# TASK PROMPT:
The lines you return should be those containing the string "Push", taken from the data below.

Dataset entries

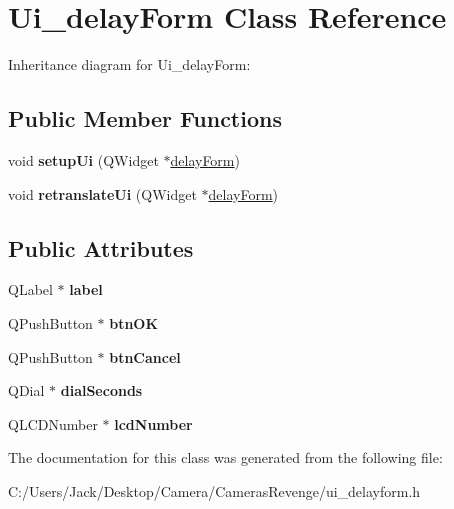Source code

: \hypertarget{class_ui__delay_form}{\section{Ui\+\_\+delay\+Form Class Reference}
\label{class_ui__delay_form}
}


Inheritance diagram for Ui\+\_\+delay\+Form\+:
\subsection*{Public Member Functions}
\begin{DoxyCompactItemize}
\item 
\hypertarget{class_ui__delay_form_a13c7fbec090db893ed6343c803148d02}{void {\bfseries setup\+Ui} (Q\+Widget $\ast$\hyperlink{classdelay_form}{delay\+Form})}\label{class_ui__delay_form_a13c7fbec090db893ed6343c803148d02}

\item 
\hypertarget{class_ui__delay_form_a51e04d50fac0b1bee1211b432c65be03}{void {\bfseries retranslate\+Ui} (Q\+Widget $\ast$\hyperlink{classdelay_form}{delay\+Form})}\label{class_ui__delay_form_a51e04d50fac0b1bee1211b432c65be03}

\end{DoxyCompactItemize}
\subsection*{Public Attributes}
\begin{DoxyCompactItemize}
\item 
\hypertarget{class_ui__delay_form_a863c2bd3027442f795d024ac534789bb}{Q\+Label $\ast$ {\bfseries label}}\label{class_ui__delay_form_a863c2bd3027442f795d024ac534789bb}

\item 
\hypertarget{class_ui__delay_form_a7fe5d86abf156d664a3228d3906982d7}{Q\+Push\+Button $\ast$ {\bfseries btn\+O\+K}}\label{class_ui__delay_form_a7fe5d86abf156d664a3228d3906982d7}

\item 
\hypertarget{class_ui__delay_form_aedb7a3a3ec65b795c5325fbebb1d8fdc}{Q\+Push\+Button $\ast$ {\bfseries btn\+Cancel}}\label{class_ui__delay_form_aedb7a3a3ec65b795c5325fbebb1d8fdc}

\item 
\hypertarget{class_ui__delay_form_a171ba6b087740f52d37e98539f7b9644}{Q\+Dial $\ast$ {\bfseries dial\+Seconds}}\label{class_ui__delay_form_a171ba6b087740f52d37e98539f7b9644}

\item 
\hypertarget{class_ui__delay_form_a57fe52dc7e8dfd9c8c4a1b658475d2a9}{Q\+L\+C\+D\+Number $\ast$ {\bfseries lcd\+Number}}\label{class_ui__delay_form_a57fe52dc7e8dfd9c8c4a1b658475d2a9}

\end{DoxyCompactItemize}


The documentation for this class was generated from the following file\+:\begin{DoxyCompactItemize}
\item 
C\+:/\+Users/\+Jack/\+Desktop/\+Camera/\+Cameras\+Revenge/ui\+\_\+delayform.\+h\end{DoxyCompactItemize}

* * *

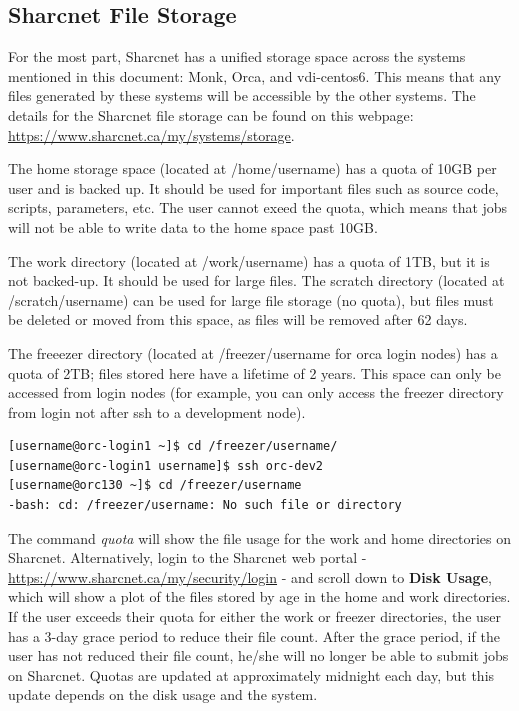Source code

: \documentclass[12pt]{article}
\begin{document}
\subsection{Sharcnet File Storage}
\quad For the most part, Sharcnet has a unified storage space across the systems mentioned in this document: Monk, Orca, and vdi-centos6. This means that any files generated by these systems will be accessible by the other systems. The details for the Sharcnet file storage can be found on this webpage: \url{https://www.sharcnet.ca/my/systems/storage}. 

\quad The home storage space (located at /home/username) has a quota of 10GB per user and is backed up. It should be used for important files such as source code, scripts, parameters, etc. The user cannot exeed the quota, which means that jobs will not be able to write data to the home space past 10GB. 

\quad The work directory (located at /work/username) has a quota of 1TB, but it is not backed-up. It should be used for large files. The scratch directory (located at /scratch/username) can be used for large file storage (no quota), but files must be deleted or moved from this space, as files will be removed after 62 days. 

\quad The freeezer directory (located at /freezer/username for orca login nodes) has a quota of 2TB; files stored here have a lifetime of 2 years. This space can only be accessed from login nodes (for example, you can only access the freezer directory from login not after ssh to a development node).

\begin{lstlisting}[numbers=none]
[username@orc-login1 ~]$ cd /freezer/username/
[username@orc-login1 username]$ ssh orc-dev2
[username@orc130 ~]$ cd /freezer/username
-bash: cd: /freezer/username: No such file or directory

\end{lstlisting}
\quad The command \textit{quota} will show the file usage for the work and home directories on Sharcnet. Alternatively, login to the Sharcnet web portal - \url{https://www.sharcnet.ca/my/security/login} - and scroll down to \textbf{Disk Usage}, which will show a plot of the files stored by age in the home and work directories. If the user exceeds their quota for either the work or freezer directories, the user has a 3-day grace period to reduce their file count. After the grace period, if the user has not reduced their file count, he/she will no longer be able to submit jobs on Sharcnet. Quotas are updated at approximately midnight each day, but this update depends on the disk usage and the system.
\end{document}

# RESULT:
\hypertarget{class_ui__delay_form_a7fe5d86abf156d664a3228d3906982d7}{Q\+Push\+Button $\ast$ {\bfseries btn\+O\+K}}\label{class_ui__delay_form_a7fe5d86abf156d664a3228d3906982d7}
\hypertarget{class_ui__delay_form_aedb7a3a3ec65b795c5325fbebb1d8fdc}{Q\+Push\+Button $\ast$ {\bfseries btn\+Cancel}}\label{class_ui__delay_form_aedb7a3a3ec65b795c5325fbebb1d8fdc}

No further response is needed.